> [LISTED RECORDS]:
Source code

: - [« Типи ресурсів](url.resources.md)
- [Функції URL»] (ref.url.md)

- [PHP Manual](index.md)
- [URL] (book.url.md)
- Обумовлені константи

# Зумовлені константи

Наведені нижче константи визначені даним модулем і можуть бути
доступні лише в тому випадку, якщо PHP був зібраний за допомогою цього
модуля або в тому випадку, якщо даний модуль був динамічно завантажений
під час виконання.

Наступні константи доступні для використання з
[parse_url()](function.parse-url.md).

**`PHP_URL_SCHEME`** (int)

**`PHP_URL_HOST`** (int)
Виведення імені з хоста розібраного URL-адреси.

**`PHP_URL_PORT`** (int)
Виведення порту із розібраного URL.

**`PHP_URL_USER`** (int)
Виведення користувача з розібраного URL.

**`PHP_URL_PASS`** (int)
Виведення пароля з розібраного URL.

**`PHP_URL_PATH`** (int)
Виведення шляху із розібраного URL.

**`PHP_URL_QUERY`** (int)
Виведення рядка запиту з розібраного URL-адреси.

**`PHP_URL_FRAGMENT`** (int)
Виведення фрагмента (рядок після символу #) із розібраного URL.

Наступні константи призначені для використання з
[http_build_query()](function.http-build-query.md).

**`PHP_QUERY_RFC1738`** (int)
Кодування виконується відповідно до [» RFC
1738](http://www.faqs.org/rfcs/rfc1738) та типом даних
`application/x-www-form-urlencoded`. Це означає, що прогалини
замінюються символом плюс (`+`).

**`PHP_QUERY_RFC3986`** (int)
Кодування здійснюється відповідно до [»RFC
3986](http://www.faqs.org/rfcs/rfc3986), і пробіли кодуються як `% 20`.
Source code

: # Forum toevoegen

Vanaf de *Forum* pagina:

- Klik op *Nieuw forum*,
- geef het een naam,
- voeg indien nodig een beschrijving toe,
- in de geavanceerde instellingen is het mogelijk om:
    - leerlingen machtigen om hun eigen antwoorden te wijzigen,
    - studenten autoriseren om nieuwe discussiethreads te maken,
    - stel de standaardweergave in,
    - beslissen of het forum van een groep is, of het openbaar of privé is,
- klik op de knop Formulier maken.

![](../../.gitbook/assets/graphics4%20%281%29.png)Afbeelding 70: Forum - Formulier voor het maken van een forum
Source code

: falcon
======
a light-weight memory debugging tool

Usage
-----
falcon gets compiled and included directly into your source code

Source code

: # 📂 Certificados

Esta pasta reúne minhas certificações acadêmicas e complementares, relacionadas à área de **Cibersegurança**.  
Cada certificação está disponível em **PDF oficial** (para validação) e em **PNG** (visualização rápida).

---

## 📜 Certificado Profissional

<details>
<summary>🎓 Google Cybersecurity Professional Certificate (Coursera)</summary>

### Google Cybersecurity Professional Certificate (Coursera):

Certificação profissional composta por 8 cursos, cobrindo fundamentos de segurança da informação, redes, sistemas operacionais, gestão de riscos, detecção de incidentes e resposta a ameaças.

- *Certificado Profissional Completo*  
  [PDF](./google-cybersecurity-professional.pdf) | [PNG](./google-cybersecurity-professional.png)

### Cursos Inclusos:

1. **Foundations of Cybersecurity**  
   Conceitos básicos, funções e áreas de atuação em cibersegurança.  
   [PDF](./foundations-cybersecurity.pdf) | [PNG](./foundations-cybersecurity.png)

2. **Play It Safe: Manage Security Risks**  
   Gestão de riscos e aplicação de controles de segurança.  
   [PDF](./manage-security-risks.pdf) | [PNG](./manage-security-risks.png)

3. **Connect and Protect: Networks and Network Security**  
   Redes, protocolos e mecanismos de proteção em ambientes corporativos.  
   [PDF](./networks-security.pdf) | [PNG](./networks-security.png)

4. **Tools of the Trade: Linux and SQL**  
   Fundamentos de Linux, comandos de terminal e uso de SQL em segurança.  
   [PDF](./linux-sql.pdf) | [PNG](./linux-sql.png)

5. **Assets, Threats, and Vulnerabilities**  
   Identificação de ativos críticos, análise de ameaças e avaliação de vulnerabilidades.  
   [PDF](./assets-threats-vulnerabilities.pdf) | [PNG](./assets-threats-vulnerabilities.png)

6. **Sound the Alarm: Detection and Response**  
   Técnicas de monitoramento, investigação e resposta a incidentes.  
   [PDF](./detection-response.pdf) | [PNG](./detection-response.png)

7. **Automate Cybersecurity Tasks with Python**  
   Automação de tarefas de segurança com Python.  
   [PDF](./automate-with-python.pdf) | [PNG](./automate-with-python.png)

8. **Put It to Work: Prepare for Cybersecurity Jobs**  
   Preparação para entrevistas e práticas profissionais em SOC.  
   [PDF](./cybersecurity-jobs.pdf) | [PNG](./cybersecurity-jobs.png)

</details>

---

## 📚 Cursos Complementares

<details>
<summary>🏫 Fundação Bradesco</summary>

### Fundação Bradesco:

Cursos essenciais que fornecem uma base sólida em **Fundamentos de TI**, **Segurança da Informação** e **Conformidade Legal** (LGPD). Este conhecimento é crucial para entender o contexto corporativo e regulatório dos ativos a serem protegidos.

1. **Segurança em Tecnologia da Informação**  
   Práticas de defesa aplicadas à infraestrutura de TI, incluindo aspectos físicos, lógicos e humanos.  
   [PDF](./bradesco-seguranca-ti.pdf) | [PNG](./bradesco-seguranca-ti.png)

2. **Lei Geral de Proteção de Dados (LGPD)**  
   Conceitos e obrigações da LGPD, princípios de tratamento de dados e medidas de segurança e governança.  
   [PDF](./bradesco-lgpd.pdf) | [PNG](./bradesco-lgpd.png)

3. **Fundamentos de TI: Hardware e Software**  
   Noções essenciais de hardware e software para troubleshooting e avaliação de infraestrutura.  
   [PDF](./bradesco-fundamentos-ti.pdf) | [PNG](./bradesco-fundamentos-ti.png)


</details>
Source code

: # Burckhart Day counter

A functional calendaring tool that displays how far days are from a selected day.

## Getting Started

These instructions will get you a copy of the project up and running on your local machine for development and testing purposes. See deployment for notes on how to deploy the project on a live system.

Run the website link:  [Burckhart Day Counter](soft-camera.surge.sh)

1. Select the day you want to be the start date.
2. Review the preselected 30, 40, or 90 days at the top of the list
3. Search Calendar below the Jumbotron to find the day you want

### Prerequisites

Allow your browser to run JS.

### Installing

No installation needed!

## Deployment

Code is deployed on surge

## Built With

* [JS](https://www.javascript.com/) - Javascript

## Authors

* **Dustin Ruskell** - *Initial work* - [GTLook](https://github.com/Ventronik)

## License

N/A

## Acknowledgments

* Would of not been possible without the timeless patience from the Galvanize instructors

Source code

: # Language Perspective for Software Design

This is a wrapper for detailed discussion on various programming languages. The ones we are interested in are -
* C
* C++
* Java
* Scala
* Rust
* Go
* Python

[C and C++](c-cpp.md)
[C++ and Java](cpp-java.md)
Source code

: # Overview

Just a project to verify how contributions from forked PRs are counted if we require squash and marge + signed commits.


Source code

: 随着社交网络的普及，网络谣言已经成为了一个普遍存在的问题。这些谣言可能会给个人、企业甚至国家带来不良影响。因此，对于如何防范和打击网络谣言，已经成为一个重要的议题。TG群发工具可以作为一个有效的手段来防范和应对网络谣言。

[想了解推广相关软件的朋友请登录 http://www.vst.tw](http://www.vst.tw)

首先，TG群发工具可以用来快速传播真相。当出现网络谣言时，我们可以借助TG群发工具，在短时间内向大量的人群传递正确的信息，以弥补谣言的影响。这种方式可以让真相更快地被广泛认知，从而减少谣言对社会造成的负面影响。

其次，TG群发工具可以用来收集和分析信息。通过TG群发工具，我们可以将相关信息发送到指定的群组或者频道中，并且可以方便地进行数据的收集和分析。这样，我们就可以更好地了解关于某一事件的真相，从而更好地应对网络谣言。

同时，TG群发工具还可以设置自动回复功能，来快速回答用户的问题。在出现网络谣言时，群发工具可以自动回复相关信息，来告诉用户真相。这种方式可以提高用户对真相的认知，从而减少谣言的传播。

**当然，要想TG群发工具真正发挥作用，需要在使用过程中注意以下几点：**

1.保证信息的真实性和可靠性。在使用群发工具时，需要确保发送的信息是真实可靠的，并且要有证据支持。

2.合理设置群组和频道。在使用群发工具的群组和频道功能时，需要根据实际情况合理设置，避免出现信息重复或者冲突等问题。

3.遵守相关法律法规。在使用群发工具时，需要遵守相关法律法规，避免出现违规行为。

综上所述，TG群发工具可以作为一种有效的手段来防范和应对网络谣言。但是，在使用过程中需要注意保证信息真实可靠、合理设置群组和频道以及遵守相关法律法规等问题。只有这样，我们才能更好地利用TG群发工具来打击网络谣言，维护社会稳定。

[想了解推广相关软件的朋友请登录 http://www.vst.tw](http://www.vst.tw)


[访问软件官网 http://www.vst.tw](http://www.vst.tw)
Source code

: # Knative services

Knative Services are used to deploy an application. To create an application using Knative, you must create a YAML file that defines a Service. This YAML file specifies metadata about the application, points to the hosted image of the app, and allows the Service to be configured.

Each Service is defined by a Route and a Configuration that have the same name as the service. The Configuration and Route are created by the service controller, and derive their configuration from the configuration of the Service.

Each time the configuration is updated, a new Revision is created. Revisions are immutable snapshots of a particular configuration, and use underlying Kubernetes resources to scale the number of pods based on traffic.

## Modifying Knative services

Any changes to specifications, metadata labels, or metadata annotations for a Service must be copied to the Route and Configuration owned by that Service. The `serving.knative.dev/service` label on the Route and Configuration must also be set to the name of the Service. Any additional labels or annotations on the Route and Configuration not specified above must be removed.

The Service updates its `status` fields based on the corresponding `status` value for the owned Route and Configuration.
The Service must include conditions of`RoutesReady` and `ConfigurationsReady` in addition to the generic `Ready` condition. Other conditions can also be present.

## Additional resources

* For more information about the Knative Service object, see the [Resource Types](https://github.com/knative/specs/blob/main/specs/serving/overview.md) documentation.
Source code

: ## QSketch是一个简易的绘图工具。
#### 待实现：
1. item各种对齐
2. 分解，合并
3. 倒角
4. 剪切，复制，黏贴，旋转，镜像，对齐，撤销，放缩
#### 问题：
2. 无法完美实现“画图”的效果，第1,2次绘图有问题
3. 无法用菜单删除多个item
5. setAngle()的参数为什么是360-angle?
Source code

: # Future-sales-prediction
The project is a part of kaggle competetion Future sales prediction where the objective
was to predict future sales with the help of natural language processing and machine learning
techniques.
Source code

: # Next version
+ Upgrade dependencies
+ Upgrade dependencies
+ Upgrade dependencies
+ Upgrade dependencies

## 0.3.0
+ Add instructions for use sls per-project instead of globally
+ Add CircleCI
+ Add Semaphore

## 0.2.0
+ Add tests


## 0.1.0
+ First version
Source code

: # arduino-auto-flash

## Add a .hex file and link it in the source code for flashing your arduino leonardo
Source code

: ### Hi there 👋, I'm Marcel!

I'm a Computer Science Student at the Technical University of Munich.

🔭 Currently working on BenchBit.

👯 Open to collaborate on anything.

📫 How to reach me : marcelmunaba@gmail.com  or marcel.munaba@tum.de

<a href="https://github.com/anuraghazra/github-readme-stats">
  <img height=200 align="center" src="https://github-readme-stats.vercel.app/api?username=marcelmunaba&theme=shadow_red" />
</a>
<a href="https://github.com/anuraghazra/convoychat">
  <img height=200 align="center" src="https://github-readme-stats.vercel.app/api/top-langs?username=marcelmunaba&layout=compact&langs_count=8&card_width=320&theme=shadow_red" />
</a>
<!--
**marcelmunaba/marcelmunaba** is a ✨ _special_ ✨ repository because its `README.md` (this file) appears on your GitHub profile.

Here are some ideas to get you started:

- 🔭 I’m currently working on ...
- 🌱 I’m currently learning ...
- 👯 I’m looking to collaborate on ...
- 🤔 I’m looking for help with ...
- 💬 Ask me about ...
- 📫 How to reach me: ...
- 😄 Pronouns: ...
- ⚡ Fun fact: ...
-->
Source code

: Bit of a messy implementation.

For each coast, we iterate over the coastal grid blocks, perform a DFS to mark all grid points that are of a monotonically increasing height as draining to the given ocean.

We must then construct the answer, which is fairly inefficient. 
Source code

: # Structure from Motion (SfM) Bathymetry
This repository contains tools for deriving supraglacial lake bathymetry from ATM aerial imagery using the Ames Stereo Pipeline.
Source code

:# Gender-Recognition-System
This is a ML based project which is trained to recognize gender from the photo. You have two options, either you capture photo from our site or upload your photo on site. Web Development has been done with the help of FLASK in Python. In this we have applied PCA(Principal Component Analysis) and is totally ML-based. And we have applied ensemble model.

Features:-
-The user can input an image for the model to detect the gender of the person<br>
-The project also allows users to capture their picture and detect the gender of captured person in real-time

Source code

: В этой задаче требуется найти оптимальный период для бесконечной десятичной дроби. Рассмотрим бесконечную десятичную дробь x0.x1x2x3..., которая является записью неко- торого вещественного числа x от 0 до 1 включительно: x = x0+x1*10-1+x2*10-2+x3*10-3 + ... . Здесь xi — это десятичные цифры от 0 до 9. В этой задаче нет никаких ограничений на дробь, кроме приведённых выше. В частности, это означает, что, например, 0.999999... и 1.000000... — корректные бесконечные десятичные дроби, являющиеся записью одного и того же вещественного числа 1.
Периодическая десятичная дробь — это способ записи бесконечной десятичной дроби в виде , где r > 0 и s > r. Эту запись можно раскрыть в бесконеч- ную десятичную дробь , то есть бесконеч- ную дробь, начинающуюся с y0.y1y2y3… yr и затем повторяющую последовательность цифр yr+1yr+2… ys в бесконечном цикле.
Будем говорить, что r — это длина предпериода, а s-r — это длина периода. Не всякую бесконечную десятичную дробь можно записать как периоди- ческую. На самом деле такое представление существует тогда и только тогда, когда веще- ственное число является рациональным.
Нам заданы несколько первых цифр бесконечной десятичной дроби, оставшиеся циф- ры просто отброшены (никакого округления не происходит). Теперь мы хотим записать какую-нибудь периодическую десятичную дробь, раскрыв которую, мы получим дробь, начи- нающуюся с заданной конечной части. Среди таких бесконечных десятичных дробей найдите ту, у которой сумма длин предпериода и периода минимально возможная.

> [THE PROBLEM]: Reply with nothing except the number of lines in the listing above that include "about".

> [REPLY TO THE TASK]: 3